Phagotrophic protists play a central role in marine pelagic food webs as major consumers and remineralizers of bacterial and phytoplankton biomass. Protistan grazers can show complex feeding responses, including selective ingestion or avoidance, based on characteristics of prey cells. Such selectivity has the potential to affect carbon cycling in the sea. Elucidating the biochemical mechanisms by which marine phagotrophic protists might selectively target distinct types of prey is vital to understanding the structure and function of marine food webs. The investigators have shown preliminary results which show that protistan feeding behavior, including chemosensory response and prey ingestion, does in fact involve basic cell biological mechanisms: i.e. binding of ligand compounds to receptor molecules associated with cell membranes, which activates intracellular signal transduction pathways leading to changes in cell biochemistry and behavior. They will conduct an investigation of the role of binding of signal compounds to receptor molecules on protistan cell membranes, and of the consequent signal transduction cascades in controlling protistan chemosensory response to prey, and prey ingestion.

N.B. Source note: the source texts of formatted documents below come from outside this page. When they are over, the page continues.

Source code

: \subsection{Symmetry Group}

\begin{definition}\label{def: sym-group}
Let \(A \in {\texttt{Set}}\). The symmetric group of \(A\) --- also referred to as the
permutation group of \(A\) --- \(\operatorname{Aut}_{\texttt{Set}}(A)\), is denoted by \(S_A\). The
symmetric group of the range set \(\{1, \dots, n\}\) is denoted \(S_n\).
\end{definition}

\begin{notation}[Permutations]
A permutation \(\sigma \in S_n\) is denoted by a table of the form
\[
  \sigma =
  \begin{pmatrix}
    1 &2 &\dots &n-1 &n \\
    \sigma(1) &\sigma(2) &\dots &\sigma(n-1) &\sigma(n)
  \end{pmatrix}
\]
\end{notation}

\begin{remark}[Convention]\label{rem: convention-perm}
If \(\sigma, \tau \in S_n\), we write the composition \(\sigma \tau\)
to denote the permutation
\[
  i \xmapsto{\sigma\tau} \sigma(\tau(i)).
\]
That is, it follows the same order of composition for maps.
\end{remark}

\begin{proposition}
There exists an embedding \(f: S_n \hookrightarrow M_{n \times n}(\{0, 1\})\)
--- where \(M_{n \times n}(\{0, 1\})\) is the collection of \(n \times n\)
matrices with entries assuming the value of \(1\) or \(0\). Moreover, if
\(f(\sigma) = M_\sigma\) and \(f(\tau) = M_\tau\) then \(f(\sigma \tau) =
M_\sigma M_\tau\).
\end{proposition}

This project will involve 1) experiments with both known and recently isolated species of marine protists, followed by 2) experiments with protist assemblages grown up from Oregon coastal seawater. The research will focus on determination of the extent to which ligand binding and signal transduction processes control protist feeding behavior, and the extent to which differences in cell-surface ligand-receptor binding can explain selectivity between alternate types of prey. The approach will include: 1) pharmacological methods: glycomic microarrays composed of sugars and lectins to test for the presence of specific sugar-lectin binding sites on protist and prey cell membranes, and use of selective inhibitors of specific protein kinases, G proteins, and G protein-linked receptors to test for the role of signal transduction pathways in the feeding behavior of marine protists, and 2) experiments designed to show whether specificity of ligand-lectin binding, and whether intracellular signal transduction mechanisms, have a significant role in prey selectivity/switching and rates of prey ingestion by protist isolates and by in situ assemblages of heterotrophic flagellates.
Intellectual merit: The biochemical mechanisms underlying protistan feeding response are likely to be fundamental to understanding this major top-down control of microbial populations in marine systems. This study adapts approaches used in pharmacology/cell biology in a way that could result in new discoveries relevant to marine microbial ecology, and in novel approaches to assessing the in situ impact of protist grazers.
Broader impacts: This project will support the PhD thesis research of a graduate student and will also involve an undergraduate student in the experiments. Results of the project will be disseminated through presentations, publications, lectures, and the investigators' website.